Go to ‘Payinfo’, an integrated account information management service, and check whether an account or card has been opened that you do not know about.
Account information integrated management service – Payinfo
Account Information Integrated Management Service Payinfo
Payinfo – Shortcut
Go to Payinfo
Through the identity theft prevention service of the Korea Information and Communications Promotion Association, you can check whether your cell phone has been opened without your knowledge.
Identity theft-prevention service-homepage screen
Identity theft prevention service
Identity Theft Prevention Service – Homepage
Go to the identity theft prevention service website
Phishing-damage-main-contact
Key contact in case of phishing
4. Preventive measures to avoid falling for voice phishing
Voice phishing techniques are evolving day by day. New techniques not covered here today may appear again at any time. However, you need to be extra careful to avoid falling victim to even the current trend. We introduce ways to prevent it, so please check it out below.
Be especially careful when clicking links in texts and KakaoTalk with the [Web] mark at the top of the text. The [Web] mark is automatically displayed on text messages sent in bulk over the Internet.

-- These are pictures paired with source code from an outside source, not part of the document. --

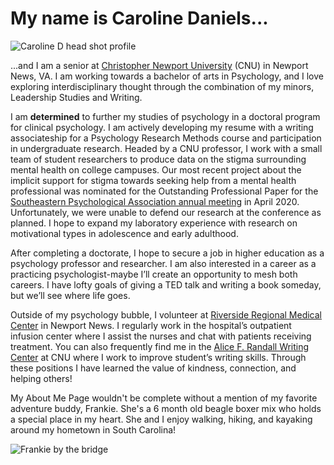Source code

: # My name is Caroline Daniels...

![Caroline D head shot profile](https://carolined350.github.io/carolined350/images/images/Headshot.png)

...and I am a senior at [Christopher Newport University](https://cnu.edu) (CNU) in Newport News, VA. I am working towards a bachelor of arts in Psychology, and I love exploring interdisciplinary thought through the combination of my minors, Leadership Studies and Writing. 

I am **determined** to further my studies of psychology in a doctoral program for clinical psychology. I am actively developing my resume with a writing associateship for a Psychology Research Methods course and participation in undergraduate research. Headed by a CNU professor, I work with a small team of student researchers to produce data on the stigma surrounding mental health on college campuses. Our most recent project about the implicit support for stigma towards seeking help from a mental health professional was nominated for the Outstanding Professional Paper for the [Southeastern Psychological Association annual meeting](http://www.sepaonline.com) in April 2020. Unfortunately, we were unable to defend our research at the conference as planned. I hope to expand my laboratory experience with research on motivational types in adolescence and early adulthood.

After completing a doctorate, I hope to secure a job in higher education as a psychology professor and researcher. I am also interested in a career as a practicing psychologist-maybe I’ll create an opportunity to mesh both careers. I have lofty goals of giving a TED talk and writing a book someday, but we’ll see where life goes. 

Outside of my psychology bubble, I volunteer at [Riverside Regional Medical Center](https://www.riversideonline.com/rrmc/volunteer.cfm) in Newport News. I regularly work in the hospital’s outpatient infusion center where I assist the nurses and chat with patients receiving treatment. You can also frequently find me in the [Alice F. Randall Writing Center](https://cnu.edu/academicsuccess/) at CNU where I work to improve student’s writing skills. Through these positions I have learned the value of kindness, connection, and helping others!

My About Me Page wouldn't be complete without a mention of my favorite adventure buddy, Frankie. She's a 6 month old beagle boxer mix who holds a special place in my heart. She and I enjoy walking, hiking, and kayaking around my hometown in South Carolina!

![Frankie by the bridge](https://carolined350.github.io/carolined350/images/images/Frankie.png)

Normal non-voice phishing messages also show the [Web] mark, but voice phishing messages that are sent randomly in large quantities always show the [Web] mark, so we recommend that you be especially careful when pressing it and avoid pressing it as much as possible. Once infected with malicious code, the phishing criminal can access all information stored on the mobile phone, including all notes, all photos, and messages, and can remotely install programs necessary for hacking on the mobile phone infected with malicious code.

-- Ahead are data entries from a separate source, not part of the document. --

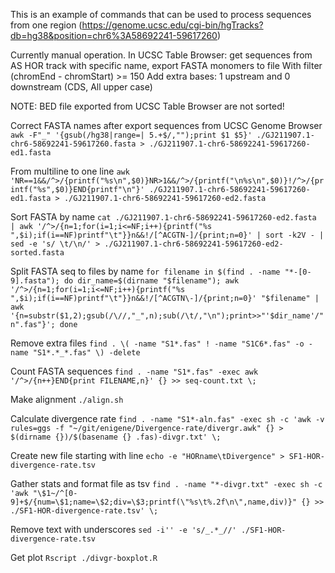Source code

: This is an example of commands that can be used to process sequences from one region (https://genome.ucsc.edu/cgi-bin/hgTracks?db=hg38&position=chr6%3A58692241-59617260)

Currently manual operation. In UCSC Table Browser: get sequences from AS HOR track with specific name, export FASTA monomers to file
With filter (chromEnd - chromStart) >= 150
Add extra bases: 1 upstream and 0 downstream (CDS, All upper case)

NOTE: BED file exported from UCSC Table Browser are not sorted!

Correct FASTA names after export sequences from UCSC Genome Browser
`awk -F"_" '{gsub(/hg38|range=| 5.+$/,"");print $1 $5}' ./GJ211907.1-chr6-58692241-59617260.fasta > ./GJ211907.1-chr6-58692241-59617260-ed1.fasta`

From multiline to one line
`awk 'NR==1&&/^>/{printf("%s\n",$0)}NR>1&&/^>/{printf("\n%s\n",$0)}!/^>/{printf("%s",$0)}END{printf"\n"}' ./GJ211907.1-chr6-58692241-59617260-ed1.fasta > ./GJ211907.1-chr6-58692241-59617260-ed2.fasta`

Sort FASTA by name
`cat ./GJ211907.1-chr6-58692241-59617260-ed2.fasta | awk '/^>/{n=1;for(i=1;i<=NF;i++){printf("%s ",$i);if(i==NF)printf"\t"}}n&&!/[^ACGTN-]/{print;n=0}' | sort -k2V - | sed -e 's/ \t/\n/' > ./GJ211907.1-chr6-58692241-59617260-ed2-sorted.fasta`

Split FASTA seq to files by name
`for filename in $(find . -name "*-[0-9].fasta"); do dir_name=$(dirname "$filename"); awk '/^>/{n=1;for(i=1;i<=NF;i++){printf("%s ",$i);if(i==NF)printf"\t"}}n&&!/[^ACGTN\-]/{print;n=0}' "$filename" | awk '{n=substr($1,2);gsub(/\//,"_",n);sub(/\t/,"\n");print>>"'$dir_name'/"n".fas"}'; done`

Remove extra files
`find . \( -name "S1*.fas" ! -name "S1C6*.fas" -o -name "S1*.*_*.fas" \) -delete`

Count FASTA sequences
`find . -name "S1*.fas" -exec awk '/^>/{n++}END{print FILENAME,n}' {} >> seq-count.txt \;`

Make alignment
`./align.sh`

Calculate divergence rate
`find . -name "S1*-aln.fas" -exec sh -c 'awk -v rules=ggs -f "~/git/enigene/Divergence-rate/divergr.awk" {} > $(dirname {})/$(basename {} .fas)-divgr.txt' \;`

Create new file starting with line
`echo -e "HORname\tDivergence" > SF1-HOR-divergence-rate.tsv`

Gather stats and format file as tsv
`find . -name "*-divgr.txt" -exec sh -c 'awk "\$1~/^[0-9]+$/{num=\$1;name=\$2;div=\$3;printf(\"%s\t%.2f\n\",name,div)}" {} >> ./SF1-HOR-divergence-rate.tsv' \;`

Remove text with underscores
`sed -i'' -e 's/_.*_//' ./SF1-HOR-divergence-rate.tsv`

Get plot
`Rscript ./divgr-boxplot.R`
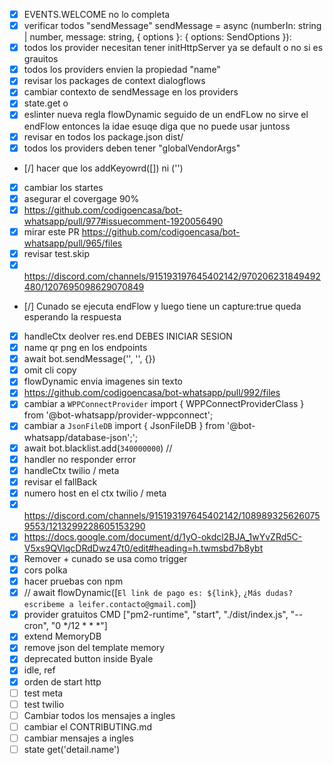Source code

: - [x] EVENTS.WELCOME no lo completa
- [x] verificar todos "sendMessage" sendMessage = async (numberIn: string | number, message: string, { options }: { options: SendOptions }):
- [x] todos los provider necesitan tener initHttpServer ya se default o no si es grauitos
- [x] todos los providers envien la propiedad "name"
- [x] revisar los packages de context dialogflows
- [x] cambiar contexto de sendMessage en los providers
- [x] state.get<generico> o 
- [x] eslinter nueva regla flowDynamic seguido de un endFLow  no sirve el endFlow entonces la idae esuqe diga que no puede usar juntoss
- [x] revisar en todos los package.json  dist/
- [x] todos los providers deben tener "globalVendorArgs"
- [/] hacer que los addKeyowrd([]) ni ('')
- [X] cambiar los startes
- [X] asegurar el covergage 90%
- [x] https://github.com/codigoencasa/bot-whatsapp/pull/977#issuecomment-1920056490
- [X] mirar este PR https://github.com/codigoencasa/bot-whatsapp/pull/965/files
- [X] revisar test.skip
- [x] https://discord.com/channels/915193197645402142/970206231849492480/1207695098629070849
- [/] Cunado se ejecuta endFlow y luego tiene un capture:true queda esperando la respuesta
- [x] handleCtx deolver res.end DEBES INICIAR SESION
- [x] name qr png en los endpoints
- [x] await bot.sendMessage('', '', {})
- [X] omit cli copy
- [x] flowDynamic envia imagenes sin texto
- [x] https://github.com/codigoencasa/bot-whatsapp/pull/992/files
- [x] cambiar a `WPPConnectProvider` import { WPPConnectProviderClass } from '@bot-whatsapp/provider-wppconnect';
- [x] cambiar a `JsonFileDB` import { JsonFileDB } from '@bot-whatsapp/database-json';';
- [x] await bot.blacklist.add(`340000000`) //
- [x] handler no responder error
- [x] handleCtx twilio / meta
- [x] revisar el fallBack
- [x] numero host en el ctx twilio / meta
- [x] https://discord.com/channels/915193197645402142/1089893256260759553/1213299228605153290
- [x] https://docs.google.com/document/d/1yO-okdcl2BJA_1wYvZRd5C-V5xs9QVlqcDRdDwz47t0/edit#heading=h.twmsbd7b8ybt
- [x] Remover + cunado se usa como trigger
- [x] cors polka
- [x] hacer pruebas con npm
- [x] // await flowDynamic([`El link de pago es: ${link}`, `¿Más dudas? escribeme a leifer.contacto@gmail.com`])
- [x] provider gratuitos CMD ["pm2-runtime", "start", "./dist/index.js", "--cron", "0 */12 * * *"]
- [x] extend MemoryDB
- [x] remove json del template memory
- [x] deprecated button inside Byale
- [x] idle, ref
- [x] orden de start http
- [ ] test meta
- [ ] test twilio
- [ ] Cambiar todos los mensajes a ingles
- [ ] cambiar el CONTRIBUTING.md
- [ ] cambiar mensajes a ingles
- [ ] state get('detail.name')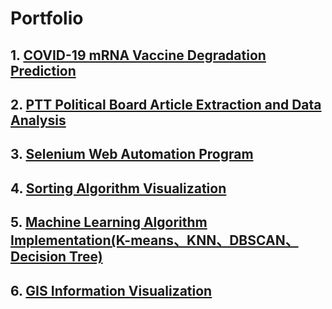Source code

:# Portfolio

## 1. [**COVID-19 mRNA Vaccine Degradation Prediction**](0307eito/COVID-19-mRNA-Vaccine-Degradation-Prediction)

## 2. [**PTT Political Board Article Extraction and Data Analysis**](/2.%20PTT政黑板的文章爬取與資料分析)

## 3. [**Selenium Web Automation Program**](/3.%20Selenium網頁自動化程式)

## 4. [**Sorting Algorithm Visualization**](/4.%20排序演算法視覺化)

## 5. [**Machine Learning Algorithm Implementation(K-means、KNN、DBSCAN、Decision Tree)**](/5.%20機器學習演算法實作)

## 6. [**GIS Information Visualization**](/6.%20GIS資訊視覺化)
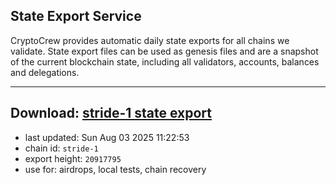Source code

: ## State Export Service
CryptoCrew provides automatic daily state exports for all chains we validate. State export files can be used as genesis files and are a snapshot of the current blockchain state, including all validators, accounts, balances and delegations.

---
**Download: [stride-1 state export](https://dl-eu2.ccvalidators.com/SERVICE/stride/stride-1_export_20917795.json)**
---

- last updated: Sun Aug 03 2025 11:22:53
- chain id: `stride-1`
- export height: `20917795`
- use for: airdrops, local tests, chain recovery
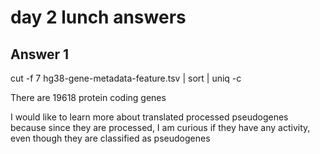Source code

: # day 2 lunch answers

## Answer 1

 cut -f 7 hg38-gene-metadata-feature.tsv | sort | uniq -c

 There are 19618 protein coding genes

 I would like to learn more about translated processed pseudogenes because since they are processed, I am curious if they have any activity, even though they are classified as pseudogenes

 


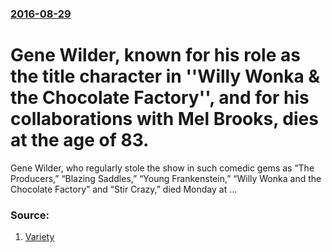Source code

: ### [2016-08-29](/news/2016/08/29/index.md)

# Gene Wilder, known for his role as the title character in ''Willy Wonka & the Chocolate Factory'', and for his collaborations with Mel Brooks, dies at the age of 83. 

Gene Wilder, who regularly stole the show in such comedic gems as “The Producers,” “Blazing Saddles,” “Young Frankenstein,” “Willy Wonka and the Chocolate Factory” and “Stir Crazy,” died Monday at …


### Source:

1. [Variety](http://variety.com/2016/film/news/gene-wilder-dead-dies-willie-wonka-young-frankenstein-1201846745/)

If you receive a phone call pretending to be an employee of a public institution, etc., after confirming the person’s position, department, place of work, etc., hang up first, and then find the phone number of the institution yourself and call to confirm the authenticity. In particular, be especially careful not to call the phone number provided by the phishing criminal at this time. Even the act of making a phone call can infect you with malware. (aka ‘farming’)
Just like text messages, e-mails impersonating public institutions may contain links to malicious code from phishing criminals, so be especially careful when clicking on them. Also, do not open e-mails or attachments from unknown sources and delete them.

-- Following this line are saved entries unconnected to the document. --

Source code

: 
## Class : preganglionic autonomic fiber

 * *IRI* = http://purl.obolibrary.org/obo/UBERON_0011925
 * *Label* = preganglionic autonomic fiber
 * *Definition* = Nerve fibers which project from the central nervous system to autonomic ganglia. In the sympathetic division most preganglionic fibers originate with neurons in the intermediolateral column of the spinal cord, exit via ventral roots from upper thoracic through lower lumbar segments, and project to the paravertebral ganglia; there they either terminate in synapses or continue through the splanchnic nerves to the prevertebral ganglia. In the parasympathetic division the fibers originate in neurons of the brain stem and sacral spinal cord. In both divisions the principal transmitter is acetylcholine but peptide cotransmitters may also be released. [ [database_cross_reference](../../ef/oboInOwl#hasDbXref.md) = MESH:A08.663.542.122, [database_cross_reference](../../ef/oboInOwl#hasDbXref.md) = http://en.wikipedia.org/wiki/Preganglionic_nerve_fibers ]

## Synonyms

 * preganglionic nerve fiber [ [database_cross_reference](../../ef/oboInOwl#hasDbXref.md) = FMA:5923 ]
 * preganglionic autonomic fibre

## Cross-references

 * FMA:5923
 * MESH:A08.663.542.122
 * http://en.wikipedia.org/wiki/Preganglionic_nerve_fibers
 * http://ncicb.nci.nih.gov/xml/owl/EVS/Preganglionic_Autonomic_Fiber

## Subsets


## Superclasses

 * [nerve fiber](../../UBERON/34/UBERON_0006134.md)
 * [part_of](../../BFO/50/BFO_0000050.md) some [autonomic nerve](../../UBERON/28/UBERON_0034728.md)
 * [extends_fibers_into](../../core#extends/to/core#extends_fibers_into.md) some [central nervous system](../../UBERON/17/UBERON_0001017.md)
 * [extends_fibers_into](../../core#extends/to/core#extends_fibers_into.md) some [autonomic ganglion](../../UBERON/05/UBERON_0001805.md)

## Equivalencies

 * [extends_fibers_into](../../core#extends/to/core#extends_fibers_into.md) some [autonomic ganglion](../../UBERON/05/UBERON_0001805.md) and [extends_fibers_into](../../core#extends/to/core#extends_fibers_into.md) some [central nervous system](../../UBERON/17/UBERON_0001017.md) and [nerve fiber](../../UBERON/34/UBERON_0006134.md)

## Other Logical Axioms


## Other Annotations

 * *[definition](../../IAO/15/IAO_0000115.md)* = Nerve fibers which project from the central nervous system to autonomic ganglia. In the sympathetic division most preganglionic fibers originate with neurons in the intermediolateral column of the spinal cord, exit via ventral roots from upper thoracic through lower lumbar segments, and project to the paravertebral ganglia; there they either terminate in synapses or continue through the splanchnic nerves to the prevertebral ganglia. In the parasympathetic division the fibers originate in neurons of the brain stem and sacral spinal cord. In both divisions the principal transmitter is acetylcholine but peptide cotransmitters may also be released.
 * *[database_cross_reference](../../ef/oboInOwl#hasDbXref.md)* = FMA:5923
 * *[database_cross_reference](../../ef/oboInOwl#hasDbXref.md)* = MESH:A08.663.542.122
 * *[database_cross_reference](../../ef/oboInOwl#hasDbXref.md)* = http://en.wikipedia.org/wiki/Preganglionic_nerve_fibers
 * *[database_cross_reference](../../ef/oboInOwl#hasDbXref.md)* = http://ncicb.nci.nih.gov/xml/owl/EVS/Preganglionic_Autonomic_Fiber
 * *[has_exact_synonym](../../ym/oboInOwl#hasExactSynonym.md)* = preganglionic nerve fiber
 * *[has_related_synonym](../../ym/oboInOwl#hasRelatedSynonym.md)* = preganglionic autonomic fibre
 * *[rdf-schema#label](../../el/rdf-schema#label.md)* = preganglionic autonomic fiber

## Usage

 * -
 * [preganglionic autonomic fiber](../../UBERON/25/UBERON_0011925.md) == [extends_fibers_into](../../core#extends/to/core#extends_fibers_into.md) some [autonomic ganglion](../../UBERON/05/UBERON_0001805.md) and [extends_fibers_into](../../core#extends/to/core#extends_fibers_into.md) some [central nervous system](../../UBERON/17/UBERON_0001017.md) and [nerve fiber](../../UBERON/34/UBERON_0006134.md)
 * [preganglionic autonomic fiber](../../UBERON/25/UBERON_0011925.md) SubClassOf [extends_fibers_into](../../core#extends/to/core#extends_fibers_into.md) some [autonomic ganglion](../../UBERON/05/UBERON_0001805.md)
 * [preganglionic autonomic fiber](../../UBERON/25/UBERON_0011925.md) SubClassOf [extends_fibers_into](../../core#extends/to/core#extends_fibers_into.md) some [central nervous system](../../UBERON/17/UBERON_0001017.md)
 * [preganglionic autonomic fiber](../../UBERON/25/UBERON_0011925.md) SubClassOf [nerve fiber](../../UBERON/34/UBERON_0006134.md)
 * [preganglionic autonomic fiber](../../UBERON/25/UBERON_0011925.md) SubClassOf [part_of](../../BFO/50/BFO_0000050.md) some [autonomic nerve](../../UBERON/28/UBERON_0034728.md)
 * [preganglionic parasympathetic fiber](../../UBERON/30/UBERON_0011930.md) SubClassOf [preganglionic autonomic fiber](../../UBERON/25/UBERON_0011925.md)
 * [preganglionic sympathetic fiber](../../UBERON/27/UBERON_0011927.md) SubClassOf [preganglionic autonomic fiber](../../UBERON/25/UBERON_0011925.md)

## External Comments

Do not participate in indiscriminate Internet events such as sweepstakes. It can be a clue to handing over personal information to phishing criminals.
Be careful when leaving phone numbers and e-mail addresses on internet bulletin boards. (For example, there was a case where phishing criminals left their information on a job portal site, and then phishing criminals approached the victim with that information and used it as a voice phishing cash collection method to get in trouble.)
If you induce remittance through a message impersonating an acquaintance, be sure to check the authenticity of the phone call directly with that person. If you ask for a direct call, the phishers will say that you cannot make a call for one reason or another.
Be careful not to take a picture of your bank OTP security card and keep it on your smartphone.
PCs in public places such as PC rooms and libraries are vulnerable to security, so do not use them for online financial transactions.
Do not download and install executable files (*. apk files) with clear sources other than apps downloaded from authorized app markets such as Google Play, App Store, and Samsung Store on your smartphone.